----- Extracted data -----
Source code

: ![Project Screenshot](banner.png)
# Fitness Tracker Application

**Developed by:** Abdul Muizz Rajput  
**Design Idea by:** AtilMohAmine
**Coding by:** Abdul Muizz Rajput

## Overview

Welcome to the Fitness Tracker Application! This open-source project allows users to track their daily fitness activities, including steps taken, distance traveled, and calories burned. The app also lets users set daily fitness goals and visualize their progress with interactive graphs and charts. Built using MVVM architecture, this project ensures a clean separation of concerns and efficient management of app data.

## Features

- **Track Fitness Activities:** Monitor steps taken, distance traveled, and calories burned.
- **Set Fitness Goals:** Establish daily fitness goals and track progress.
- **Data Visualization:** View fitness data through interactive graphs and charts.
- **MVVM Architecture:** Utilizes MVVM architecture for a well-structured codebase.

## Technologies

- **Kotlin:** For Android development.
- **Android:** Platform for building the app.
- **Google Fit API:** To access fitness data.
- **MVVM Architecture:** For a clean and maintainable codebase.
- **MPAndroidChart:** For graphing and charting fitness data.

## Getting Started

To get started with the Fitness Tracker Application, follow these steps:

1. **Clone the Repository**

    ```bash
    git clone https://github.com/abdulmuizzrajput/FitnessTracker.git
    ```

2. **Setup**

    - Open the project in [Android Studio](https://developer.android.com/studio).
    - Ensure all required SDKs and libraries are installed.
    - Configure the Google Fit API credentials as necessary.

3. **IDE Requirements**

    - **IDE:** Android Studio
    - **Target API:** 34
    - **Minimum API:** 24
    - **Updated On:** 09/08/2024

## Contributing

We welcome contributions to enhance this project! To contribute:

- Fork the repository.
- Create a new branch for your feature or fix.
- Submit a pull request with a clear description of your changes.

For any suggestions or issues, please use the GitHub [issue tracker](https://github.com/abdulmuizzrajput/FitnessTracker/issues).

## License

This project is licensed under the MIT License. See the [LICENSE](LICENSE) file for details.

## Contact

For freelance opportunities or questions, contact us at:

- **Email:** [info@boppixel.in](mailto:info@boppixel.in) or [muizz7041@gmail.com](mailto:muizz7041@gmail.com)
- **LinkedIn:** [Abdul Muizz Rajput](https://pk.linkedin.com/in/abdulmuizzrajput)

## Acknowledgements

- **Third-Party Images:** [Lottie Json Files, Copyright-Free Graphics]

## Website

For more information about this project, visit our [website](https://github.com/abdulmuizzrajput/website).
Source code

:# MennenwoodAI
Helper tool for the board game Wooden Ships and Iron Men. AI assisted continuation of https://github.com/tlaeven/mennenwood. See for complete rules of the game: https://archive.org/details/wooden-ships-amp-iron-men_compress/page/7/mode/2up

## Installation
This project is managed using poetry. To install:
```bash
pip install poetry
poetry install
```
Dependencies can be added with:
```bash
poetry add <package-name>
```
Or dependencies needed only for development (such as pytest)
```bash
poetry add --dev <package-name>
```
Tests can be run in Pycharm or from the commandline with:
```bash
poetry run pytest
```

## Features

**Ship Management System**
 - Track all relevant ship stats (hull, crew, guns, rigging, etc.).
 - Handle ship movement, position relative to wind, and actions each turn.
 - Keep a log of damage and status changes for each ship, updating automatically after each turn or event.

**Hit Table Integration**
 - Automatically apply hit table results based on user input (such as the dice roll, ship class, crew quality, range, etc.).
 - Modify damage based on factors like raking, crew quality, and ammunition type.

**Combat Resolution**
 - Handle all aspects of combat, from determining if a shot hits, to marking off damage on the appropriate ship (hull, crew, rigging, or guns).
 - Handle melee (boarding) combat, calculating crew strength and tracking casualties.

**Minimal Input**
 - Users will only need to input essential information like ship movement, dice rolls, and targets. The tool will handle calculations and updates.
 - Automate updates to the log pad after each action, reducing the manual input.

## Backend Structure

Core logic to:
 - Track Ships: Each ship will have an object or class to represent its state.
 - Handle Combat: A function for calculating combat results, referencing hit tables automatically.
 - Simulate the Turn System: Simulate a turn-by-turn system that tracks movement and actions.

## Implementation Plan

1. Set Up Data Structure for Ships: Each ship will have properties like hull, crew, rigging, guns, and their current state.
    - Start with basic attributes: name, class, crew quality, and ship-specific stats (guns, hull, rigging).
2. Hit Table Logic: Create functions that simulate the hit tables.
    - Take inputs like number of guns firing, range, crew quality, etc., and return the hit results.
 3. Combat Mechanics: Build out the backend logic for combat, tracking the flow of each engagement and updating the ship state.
-----
▶ [Task goal]: Word for word, copy out the records.

▶ [Answer below]:
Source code

: ![Project Screenshot](banner.png)
# Fitness Tracker Application

**Developed by:** Abdul Muizz Rajput  
**Design Idea by:** AtilMohAmine
**Coding by:** Abdul Muizz Rajput

## Overview

Welcome to the Fitness Tracker Application! This open-source project allows users to track their daily fitness activities, including steps taken, distance traveled, and calories burned. The app also lets users set daily fitness goals and visualize their progress with interactive graphs and charts. Built using MVVM architecture, this project ensures a clean separation of concerns and efficient management of app data.

## Features

- **Track Fitness Activities:** Monitor steps taken, distance traveled, and calories burned.
- **Set Fitness Goals:** Establish daily fitness goals and track progress.
- **Data Visualization:** View fitness data through interactive graphs and charts.
- **MVVM Architecture:** Utilizes MVVM architecture for a well-structured codebase.

## Technologies

- **Kotlin:** For Android development.
- **Android:** Platform for building the app.
- **Google Fit API:** To access fitness data.
- **MVVM Architecture:** For a clean and maintainable codebase.
- **MPAndroidChart:** For graphing and charting fitness data.

## Getting Started

To get started with the Fitness Tracker Application, follow these steps:

1. **Clone the Repository**

    ```bash
    git clone https://github.com/abdulmuizzrajput/FitnessTracker.git
    ```

2. **Setup**

    - Open the project in [Android Studio](https://developer.android.com/studio).
    - Ensure all required SDKs and libraries are installed.
    - Configure the Google Fit API credentials as necessary.

3. **IDE Requirements**

    - **IDE:** Android Studio
    - **Target API:** 34
    - **Minimum API:** 24
    - **Updated On:** 09/08/2024

## Contributing

We welcome contributions to enhance this project! To contribute:

- Fork the repository.
- Create a new branch for your feature or fix.
- Submit a pull request with a clear description of your changes.

For any suggestions or issues, please use the GitHub [issue tracker](https://github.com/abdulmuizzrajput/FitnessTracker/issues).

## License

This project is licensed under the MIT License. See the [LICENSE](LICENSE) file for details.

## Contact

For freelance opportunities or questions, contact us at:

- **Email:** [info@boppixel.in](mailto:info@boppixel.in) or [muizz7041@gmail.com](mailto:muizz7041@gmail.com)
- **LinkedIn:** [Abdul Muizz Rajput](https://pk.linkedin.com/in/abdulmuizzrajput)

## Acknowledgements

- **Third-Party Images:** [Lottie Json Files, Copyright-Free Graphics]

## Website

For more information about this project, visit our [website](https://github.com/abdulmuizzrajput/website).
Source code

:# MennenwoodAI
Helper tool for the board game Wooden Ships and Iron Men. AI assisted continuation of https://github.com/tlaeven/mennenwood. See for complete rules of the game: https://archive.org/details/wooden-ships-amp-iron-men_compress/page/7/mode/2up

## Installation
This project is managed using poetry. To install:
```bash
pip install poetry
poetry install
```
Dependencies can be added with:
```bash
poetry add <package-name>
```
Or dependencies needed only for development (such as pytest)
```bash
poetry add --dev <package-name>
```
Tests can be run in Pycharm or from the commandline with:
```bash
poetry run pytest
```

## Features

**Ship Management System**
 - Track all relevant ship stats (hull, crew, guns, rigging, etc.).
 - Handle ship movement, position relative to wind, and actions each turn.
 - Keep a log of damage and status changes for each ship, updating automatically after each turn or event.

**Hit Table Integration**
 - Automatically apply hit table results based on user input (such as the dice roll, ship class, crew quality, range, etc.).
 - Modify damage based on factors like raking, crew quality, and ammunition type.

**Combat Resolution**
 - Handle all aspects of combat, from determining if a shot hits, to marking off damage on the appropriate ship (hull, crew, rigging, or guns).
 - Handle melee (boarding) combat, calculating crew strength and tracking casualties.

**Minimal Input**
 - Users will only need to input essential information like ship movement, dice rolls, and targets. The tool will handle calculations and updates.
 - Automate updates to the log pad after each action, reducing the manual input.

## Backend Structure

Core logic to:
 - Track Ships: Each ship will have an object or class to represent its state.
 - Handle Combat: A function for calculating combat results, referencing hit tables automatically.
 - Simulate the Turn System: Simulate a turn-by-turn system that tracks movement and actions.

## Implementation Plan

1. Set Up Data Structure for Ships: Each ship will have properties like hull, crew, rigging, guns, and their current state.
    - Start with basic attributes: name, class, crew quality, and ship-specific stats (guns, hull, rigging).
2. Hit Table Logic: Create functions that simulate the hit tables.
    - Take inputs like number of guns firing, range, crew quality, etc., and return the hit results.
 3. Combat Mechanics: Build out the backend logic for combat, tracking the flow of each engagement and updating the ship state.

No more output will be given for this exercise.